Anatomi Negara (Murray N Rothbard)
Penulis : Hengky Roboth
(Buku Anatomi Negara Murray N. Rothbard)
AKADEMOS - Dalam tulisan saya kali ini, saya akan membahas sebuah buku yang berjudul Anatomi Negara karya Murray N. Rothbar, buku ini memuat pemikiran-pemikiran Murray N. Rothbard mengenai Negara.

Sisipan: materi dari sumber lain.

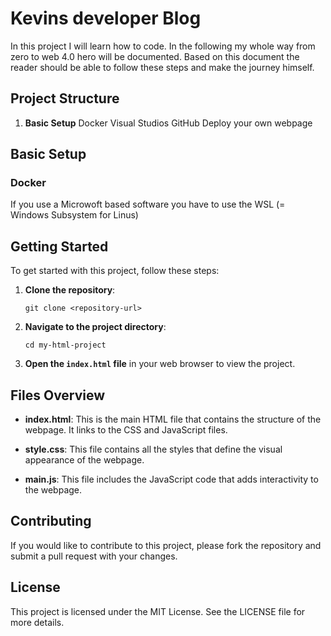 # Kevins developer Blog

In this project I will learn how to code. In the following my whole way from zero to web 4.0 hero will be documented. Based on this document the reader should be able to follow these steps and make the journey himself. 

## Project Structure

1. **Basic Setup**
Docker
Visual Studios
GitHub
Deploy your own webpage







## Basic Setup

### Docker
If you use a Microwoft based software you have to use the WSL (= Windows Subsystem for Linus)






## Getting Started

To get started with this project, follow these steps:

1. **Clone the repository**:
   ```
   git clone <repository-url>
   ```

2. **Navigate to the project directory**:
   ```
   cd my-html-project
   ```

3. **Open the `index.html` file** in your web browser to view the project.

## Files Overview

- **index.html**: This is the main HTML file that contains the structure of the webpage. It links to the CSS and JavaScript files.
  
- **style.css**: This file contains all the styles that define the visual appearance of the webpage.

- **main.js**: This file includes the JavaScript code that adds interactivity to the webpage.

## Contributing

If you would like to contribute to this project, please fork the repository and submit a pull request with your changes.

## License

This project is licensed under the MIT License. See the LICENSE file for more details.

Murray Newton Rothbard, lahir di new york, amerika serikat, pada 2 maret 1926, dan meninggal pada 7 januari 1995. Rothbard banyak memberikan kontribusi pada perkembangan teori Anarko-Kapitalisme, Paleolibertarianisme, Revisionism Sejarah, Libertarianisme.
Dalam buku ini, Rothbard berusaha melihat Negara sebagai bentuk kebutuhan social manusia, sekaligus sebagai ancaman terhadap individu. Pemikiran yang diusung oleh Rothbard di kenal dengan sebutan anarko-kapitalisme (Anarco-Capitalism), yang mendasarkan tesisnya pada “watak dan hakikat manusia sebagaimana adanya”, bukan pada “bagaimana seharusnya watak dan hakikat manusia itu”.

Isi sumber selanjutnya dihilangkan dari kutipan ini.